Histogram of Probability Prediction Distributions

We ran the model on our test set to further examine its results and accuracy. Below we display a histogram of the predictions made on the test set. The plot provides a quick glance at the distribution of predictions of the probability for flooding in each cell. We would expect to see a larger quantity of predictions hovering around 0.0 and 0.1 for a strong model, but our model has more predictions at the lower end of the distribution and very few above 0.5 (and none at 1.0). This indicates that our model is better at predicting non-flooded areas than flooded ones. This may be because our dataset included a limited number of flooded cells with which we could train the model.

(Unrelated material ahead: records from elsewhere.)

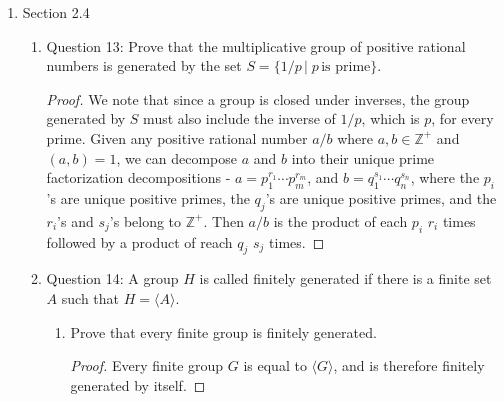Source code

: \documentclass{article}
\begin{document}
\begin{enumerate}
\begin{enumerate}
\begin{enumerate}
\begin{proof}
              The given map is a homomorphism since
              $\bar{a}\bar{b}=\overline{ab}$ is mapped to $\sigma_{ab}$ by
              definition, which is equal to $\sigma_a\circ\sigma_b$ as we
              have just shown, which is equal to the image of $\bar{a}$
              composed with the image of $\bar{b}$. The given map is also
              injective by question~\ref{qn:inj}. Finally, by
              questions~\ref{qn:rel-prime} and ~\ref{qn:auto}, the map is
              surjective. Hence the map is an isomorphism.
            \end{proof}
        \end{enumerate}
    \end{enumerate}

  \item Section 2.4
    \begin{enumerate}
      \item Question 13: Prove that the multiplicative group of positive
        rational numbers is generated by the set $S=\{1/p\,|\;p\,\text{is
        prime}\}$.
        \begin{proof}
          We note that since a group is closed under inverses, the group
          generated by $S$ must also include the inverse of $1/p$, which is
          $p$, for every prime. Given any positive rational number $a/b$
          where $a,b\in\mathbb{Z}^+$ and $(a,b)=1$, we can decompose $a$
          and $b$ into their unique prime factorization decompositions -
          $a=p_1^{r_1}\cdots p_m^{r_m}$, and $b=q_1^{s_1}\cdots q_n^{s_n}$,
          where the $p_i$'s are unique positive primes, the $q_j$'s are
          unique positive primes, and the $r_i$'s and $s_j$'s belong to
          $\mathbb{Z}^+$. Then $a/b$ is the product of each $p_i$ $r_i$
          times followed by a product of reach $q_j$ $s_j$ times.
        \end{proof}

      \item Question 14: A group $H$ is called finitely generated if there
        is a finite set $A$ such that $H=\langle A\rangle$.

        \begin{enumerate}
          \item Prove that every finite group is finitely generated.
            \begin{proof}
              Every finite group $G$ is equal to $\langle
              G\rangle$, and is therefore finitely generated by itself.
            \end{proof}


\end{enumerate}
\end{enumerate}
\end{enumerate}
\end{document}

classProbs <- predict(calgaryModel, calgaryTest, type="response")

hist((classProbs), main = paste("Histogram of Predictions"), col = "#1372A4", xlab = "Inundation Probability") + plotTheme1()

Density of Probability Prediction Distribution

The density plot shown below echos the takeaways of the histogram plot above. Here, we that there is a higher density of predictions made around 0 (not flooded), while there are very few predictions for 1 (flooded). It also reinforces that our model predicts better on non-flooded cells. Based on the distribution and density plots, we decoded to use a threshold of 0.4 to designate a predicted probability as flooded.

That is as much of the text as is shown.